Audit Committee Charter

Adopted April 21, 2005; and Amended on February 7, 2018

I.     Purpose

The purposes of the Audit Committee (the “Committee”) of the Board of Trustees (the “Board”) of the Robert Wood Johnson Foundation (the “Foundation”) are to assist the Board in fulfilling its oversight responsibilities relating to the integrity of the Foundation’s financial statements; its systems of internal accounting and financial controls; its processes and procedures for risk management; its compliance with legal and regulatory requirements; and the performance, qualification, and independence of the Foundation’s independent auditors.

II.    Responsibilities and Duties

The Committee shall have the right to undertake all actions necessary to carry out the purposes of the Committee, including but not limited to:

  •  Be directly responsible for the appointment, compensation, oversight, and retention of the Foundation’s independent auditors. The independent auditors shall report directly to the Committee and shall meet separately with the Committee (without management) at least annually, or more frequently as the Committee may request.
  • Evaluate annually the qualifications, performance, and independence of the independent auditors and discuss with the auditors any relationships that may impact auditor objectivity and independence.
  • Approve prospectively all audit and non-audit services provided by the independent auditors, giving consideration to whether the performance of such services might adversely affect the independent auditors’ objectivity or independence. This responsibility may be fulfilled by the Committee’s Chair; services approved by the Chair should be reported to the Committee at its next scheduled meeting.
  • Ensure proper rotation of the lead audit partner on the Foundation’s engagement.
  • Review and discuss the Foundation’s annual financial statements and the related footnotes and disclosures with management and the independent auditors, including the quality, not just the acceptability, of the Foundation’s accounting principles, and the clarity and completeness of the financial statements and related disclosures.
  • Obtain annually a report from the independent auditors regarding matters to be communicated under the Statements of Auditing Standards then in effect, and review with the independent auditors:

—any significant difficulties or disagreements with management in connection with the preparation of the financial statements;

—any formal communications between the audit team and the auditors’ national office regarding auditing or accounting issues;

—any recommendations regarding internal controls; and

—a summary of any alternative accounting treatments discussed with Foundation management, the ramifications of such treatments, and the treatment preferred by the independent auditors.

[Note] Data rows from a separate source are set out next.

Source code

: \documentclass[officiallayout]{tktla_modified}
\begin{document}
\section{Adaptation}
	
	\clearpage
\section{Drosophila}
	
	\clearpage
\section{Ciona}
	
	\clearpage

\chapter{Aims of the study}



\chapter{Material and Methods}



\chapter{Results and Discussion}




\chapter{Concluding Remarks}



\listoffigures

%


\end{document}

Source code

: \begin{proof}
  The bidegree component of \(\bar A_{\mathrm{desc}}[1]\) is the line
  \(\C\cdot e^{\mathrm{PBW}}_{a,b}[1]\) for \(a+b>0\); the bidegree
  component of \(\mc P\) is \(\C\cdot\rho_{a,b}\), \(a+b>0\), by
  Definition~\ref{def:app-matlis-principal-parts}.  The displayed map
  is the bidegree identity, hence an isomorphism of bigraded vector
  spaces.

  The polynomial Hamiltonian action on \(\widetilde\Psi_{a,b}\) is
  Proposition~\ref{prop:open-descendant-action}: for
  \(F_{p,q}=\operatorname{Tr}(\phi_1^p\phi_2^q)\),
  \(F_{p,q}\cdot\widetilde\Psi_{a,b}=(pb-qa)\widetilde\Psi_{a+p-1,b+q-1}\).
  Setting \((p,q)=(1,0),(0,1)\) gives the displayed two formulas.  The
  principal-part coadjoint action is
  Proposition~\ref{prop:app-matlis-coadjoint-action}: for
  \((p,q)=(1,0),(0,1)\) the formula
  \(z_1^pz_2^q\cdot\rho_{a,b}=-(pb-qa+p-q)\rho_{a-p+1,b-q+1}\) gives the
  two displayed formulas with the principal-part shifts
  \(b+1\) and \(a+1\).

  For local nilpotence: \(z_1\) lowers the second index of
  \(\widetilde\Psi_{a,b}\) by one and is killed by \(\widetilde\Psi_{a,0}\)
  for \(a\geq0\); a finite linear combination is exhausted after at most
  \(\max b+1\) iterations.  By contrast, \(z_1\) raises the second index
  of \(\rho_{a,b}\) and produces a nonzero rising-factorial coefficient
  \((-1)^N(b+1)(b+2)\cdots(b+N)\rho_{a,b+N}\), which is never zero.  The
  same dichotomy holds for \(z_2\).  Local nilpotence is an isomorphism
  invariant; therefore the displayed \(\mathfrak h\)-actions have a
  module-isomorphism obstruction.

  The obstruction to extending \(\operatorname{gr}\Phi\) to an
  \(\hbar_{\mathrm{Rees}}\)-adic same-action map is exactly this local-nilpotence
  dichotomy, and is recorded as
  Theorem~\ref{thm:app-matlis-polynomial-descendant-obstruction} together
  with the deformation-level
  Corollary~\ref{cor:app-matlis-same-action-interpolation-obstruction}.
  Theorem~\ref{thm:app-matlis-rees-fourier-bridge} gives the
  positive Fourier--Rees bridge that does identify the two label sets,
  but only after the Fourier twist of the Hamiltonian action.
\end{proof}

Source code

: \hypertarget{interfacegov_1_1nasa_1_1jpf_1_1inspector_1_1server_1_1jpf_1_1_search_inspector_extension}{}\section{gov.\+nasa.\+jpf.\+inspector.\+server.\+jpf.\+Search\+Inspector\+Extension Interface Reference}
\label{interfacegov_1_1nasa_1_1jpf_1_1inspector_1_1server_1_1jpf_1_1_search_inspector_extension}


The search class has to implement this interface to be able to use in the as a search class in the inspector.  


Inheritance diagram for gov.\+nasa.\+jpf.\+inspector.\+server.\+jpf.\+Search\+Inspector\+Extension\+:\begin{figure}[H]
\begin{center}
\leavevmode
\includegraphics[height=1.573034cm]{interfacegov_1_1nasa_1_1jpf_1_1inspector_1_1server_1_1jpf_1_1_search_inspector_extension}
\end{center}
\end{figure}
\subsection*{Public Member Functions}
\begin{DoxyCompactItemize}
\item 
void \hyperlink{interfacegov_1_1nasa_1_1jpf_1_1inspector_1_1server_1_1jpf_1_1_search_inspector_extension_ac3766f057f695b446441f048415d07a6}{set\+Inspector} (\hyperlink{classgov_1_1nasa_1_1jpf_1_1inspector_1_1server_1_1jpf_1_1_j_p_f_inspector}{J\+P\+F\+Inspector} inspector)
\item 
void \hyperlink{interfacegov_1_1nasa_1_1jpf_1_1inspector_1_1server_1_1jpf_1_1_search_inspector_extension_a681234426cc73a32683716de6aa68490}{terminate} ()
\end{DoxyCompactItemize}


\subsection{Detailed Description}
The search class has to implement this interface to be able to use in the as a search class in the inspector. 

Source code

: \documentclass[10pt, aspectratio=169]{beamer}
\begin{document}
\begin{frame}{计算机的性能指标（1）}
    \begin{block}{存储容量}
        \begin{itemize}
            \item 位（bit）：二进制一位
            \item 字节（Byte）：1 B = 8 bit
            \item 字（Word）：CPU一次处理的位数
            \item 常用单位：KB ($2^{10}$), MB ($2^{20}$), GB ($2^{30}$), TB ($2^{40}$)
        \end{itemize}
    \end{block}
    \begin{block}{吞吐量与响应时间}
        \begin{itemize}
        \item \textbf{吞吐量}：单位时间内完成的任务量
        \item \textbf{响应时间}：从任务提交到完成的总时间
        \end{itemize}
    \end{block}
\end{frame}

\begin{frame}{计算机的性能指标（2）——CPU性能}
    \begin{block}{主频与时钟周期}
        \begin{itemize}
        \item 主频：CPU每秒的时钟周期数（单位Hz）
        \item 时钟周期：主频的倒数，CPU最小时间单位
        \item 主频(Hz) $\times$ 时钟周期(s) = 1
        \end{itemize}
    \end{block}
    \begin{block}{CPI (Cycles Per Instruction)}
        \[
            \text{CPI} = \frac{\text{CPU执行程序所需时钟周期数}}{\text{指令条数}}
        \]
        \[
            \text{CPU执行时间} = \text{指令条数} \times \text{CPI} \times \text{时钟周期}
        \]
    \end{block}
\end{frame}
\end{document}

  • Resolve disagreements, if any, between management and the independent auditors regarding financial reporting.
  • Review new and significant accounting pronouncements that have an impact on the Foundation’s financial statements.
  • Oversee and periodically evaluate the Foundation’s internal controls and procedures, including those related to risk management, cybersecurity, and programmatic activities.
  • Oversee and periodically evaluate the Foundation’s processes for monitoring compliance with legal and regulatory requirements.
  • Establish procedures for the receipt, retention, and treatment of complaints regarding the Foundation’s accounting, internal accounting controls, or auditing matters, including procedures for the confidential, anonymous submission by Foundation employees of concerns regarding questionable accounting or auditing matters.
  • Monitor and periodically evaluate the Foundation’s conflict of interest policies and related procedures.
  • Review with management any significant issues raised in connection with the Foundation’s required filings under the Internal Revenue Code.

III.    Composition

The Committee shall consist of at least three members of the Board, each of whom shall be free of any material conflict of interest that, in the opinion of the Board, may interfere with the exercise of his or her independent judgment as a member of the Committee. Officers and employees of the Foundation shall not be eligible to serve on the Committee. Members of the Committee shall be appointed annually by the Board. The members of the Committee may not receive, directly or indirectly, any consulting, advisory, or other compensation from the Foundation except the fees that they receive for service as a member of the Board or any committee thereof. The Board may appoint the Committee’s Chair, but if the Board has not appointed a Chair, the Committee shall elect a Chair from among its members.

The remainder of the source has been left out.